I don't expect much from others.
I would like to say there's no reason behind that statement, however, I'm trying to restrict lying for recreational purposes only. When I was younger I went through this period when almost everyone around me let me down. At that time I simply decided to call it one of the facts of life and became a lot more self reliant.
I was kind of shocked (disgusted) lately to realize I still feel the same way. I use my lack of expectations from others as a tool to stop myself from becoming angered, disappointed or resentful. When I found out about my new position at work I didn't get very excited and my co-workers couldn't understand why. The organization I work for once told me (2002) that I would be getting a permanent position and that the paperwork was just waiting to be sign. They lied and laid off myself and 60+ others. The sad thing is I really don't expect anything of anyone else any more. (I would like to point out that there are people who have never disappointed or let me down and I'm writing this as more as a way to explain certain aspects of my personality and some of the comments I make.)
On the flip side, I have the highest expectations of myself. Because I know how much the disappointment can hurt, I strive to constantly meet every expectation thrust upon me. They expect me to do well at school, I do. They expect to move up the corporate ladder, I do. They expect me to be helpful, cheerful, fun, exuberant, I am (usually?). It can be exhausting.
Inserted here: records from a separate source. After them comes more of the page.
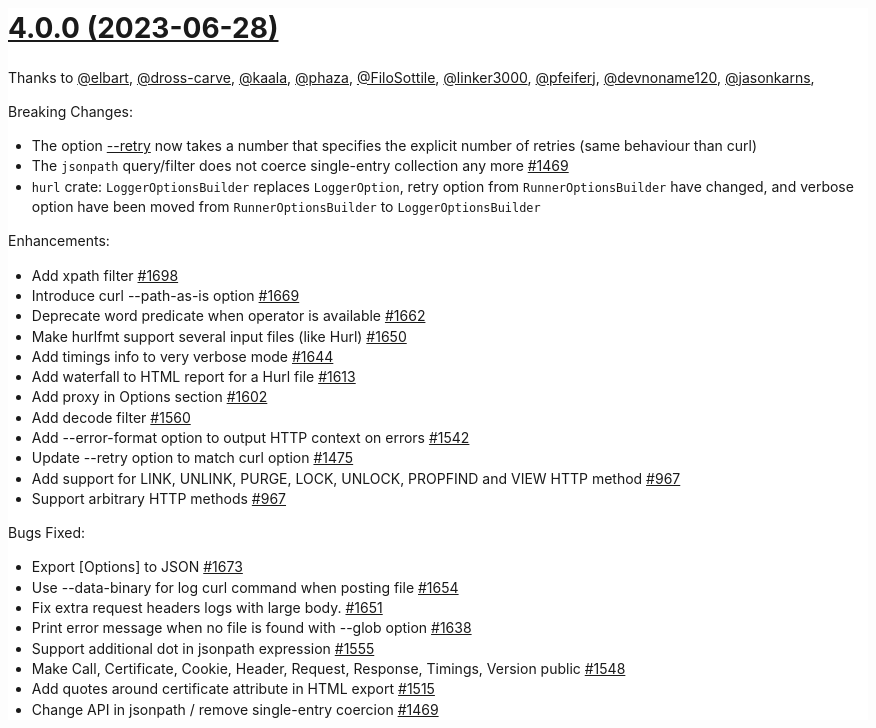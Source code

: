 
[4.0.0 (2023-06-28)](https://github.com/Orange-OpenSource/hurl/blob/master/CHANGELOG.md#4.0.0)
========================================================================================================================

Thanks to
[@elbart](https://github.com/elbart),
[@dross-carve](https://github.com/dross-carve),
[@kaala](https://github.com/kaala),
[@phaza](https://github.com/phaza),
[@FiloSottile](https://github.com/FiloSottile),
[@linker3000](https://github.com/linker3000),
[@pfeiferj](https://github.com/pfeiferj),
[@devnoname120](https://github.com/devnoname120),
[@jasonkarns](https://github.com/jasonkarns),

Breaking Changes:

* The option [--retry](https://hurl.dev/docs/manual.html#retry) now takes a number that specifies the explicit number of retries (same behaviour than curl)
* The `jsonpath` query/filter does not coerce single-entry collection any more [#1469](https://github.com/Orange-OpenSource/hurl/issues/1469)
* `hurl` crate: `LoggerOptionsBuilder` replaces `LoggerOption`, retry option from `RunnerOptionsBuilder` have changed, and verbose option have been moved from `RunnerOptionsBuilder` to `LoggerOptionsBuilder`


Enhancements:

* Add xpath filter [#1698](https://github.com/Orange-OpenSource/hurl/issues/1698)
* Introduce curl --path-as-is option [#1669](https://github.com/Orange-OpenSource/hurl/issues/1669)
* Deprecate word predicate when operator is available [#1662](https://github.com/Orange-OpenSource/hurl/issues/1662)
* Make hurlfmt support several input files (like Hurl) [#1650](https://github.com/Orange-OpenSource/hurl/issues/1650)
* Add timings info to very verbose mode [#1644](https://github.com/Orange-OpenSource/hurl/issues/1644)
* Add waterfall to HTML report for a Hurl file [#1613](https://github.com/Orange-OpenSource/hurl/issues/1613)
* Add proxy in Options section [#1602](https://github.com/Orange-OpenSource/hurl/issues/1602)
* Add decode filter [#1560](https://github.com/Orange-OpenSource/hurl/issues/1560)
* Add --error-format option to output HTTP context on errors [#1542](https://github.com/Orange-OpenSource/hurl/issues/1542)
* Update --retry option to match curl option [#1475](https://github.com/Orange-OpenSource/hurl/issues/1475)
* Add support for LINK, UNLINK, PURGE, LOCK, UNLOCK, PROPFIND and VIEW HTTP method [#967](https://github.com/Orange-OpenSource/hurl/issues/967)
* Support arbitrary HTTP methods [#967](https://github.com/Orange-OpenSource/hurl/issues/967)


Bugs Fixed:

* Export [Options] to JSON [#1673](https://github.com/Orange-OpenSource/hurl/issues/1673)
* Use --data-binary for log curl command when posting file [#1654](https://github.com/Orange-OpenSource/hurl/issues/1654)
* Fix extra request headers logs with large body. [#1651](https://github.com/Orange-OpenSource/hurl/issues/1651)
* Print error message when no file is found with --glob option [#1638](https://github.com/Orange-OpenSource/hurl/issues/1638)
* Support additional dot in jsonpath expression [#1555](https://github.com/Orange-OpenSource/hurl/issues/1555)
* Make Call, Certificate, Cookie, Header, Request, Response, Timings, Version public [#1548](https://github.com/Orange-OpenSource/hurl/issues/1548)
* Add quotes around certificate attribute in HTML export [#1515](https://github.com/Orange-OpenSource/hurl/issues/1515)
* Change API in jsonpath / remove single-entry coercion [#1469](https://github.com/Orange-OpenSource/hurl/issues/1469)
In a sick way, I've been accustom to constantly having new achievements to the point where I don't even savour my success anymore. I get a scholarship and immediately I start working on how to get a better one next year. I get a new job (I haven't even starting training for it) and I'm looking for my next career move. I am in my first month at university and I'm already studying for my LSAT. I keep telling myself that once I have this done or that accomplished I'll be content or satisfied (for a while anyway). I guess the good that comes out of all this is that keeps life interesting.
Like I said before, Tip told me after reading my blog (prior to "You're Killing Me!!") "You better be careful, it shows the weaker side of you", but like the title of the blog says it’s "Just My Thoughts".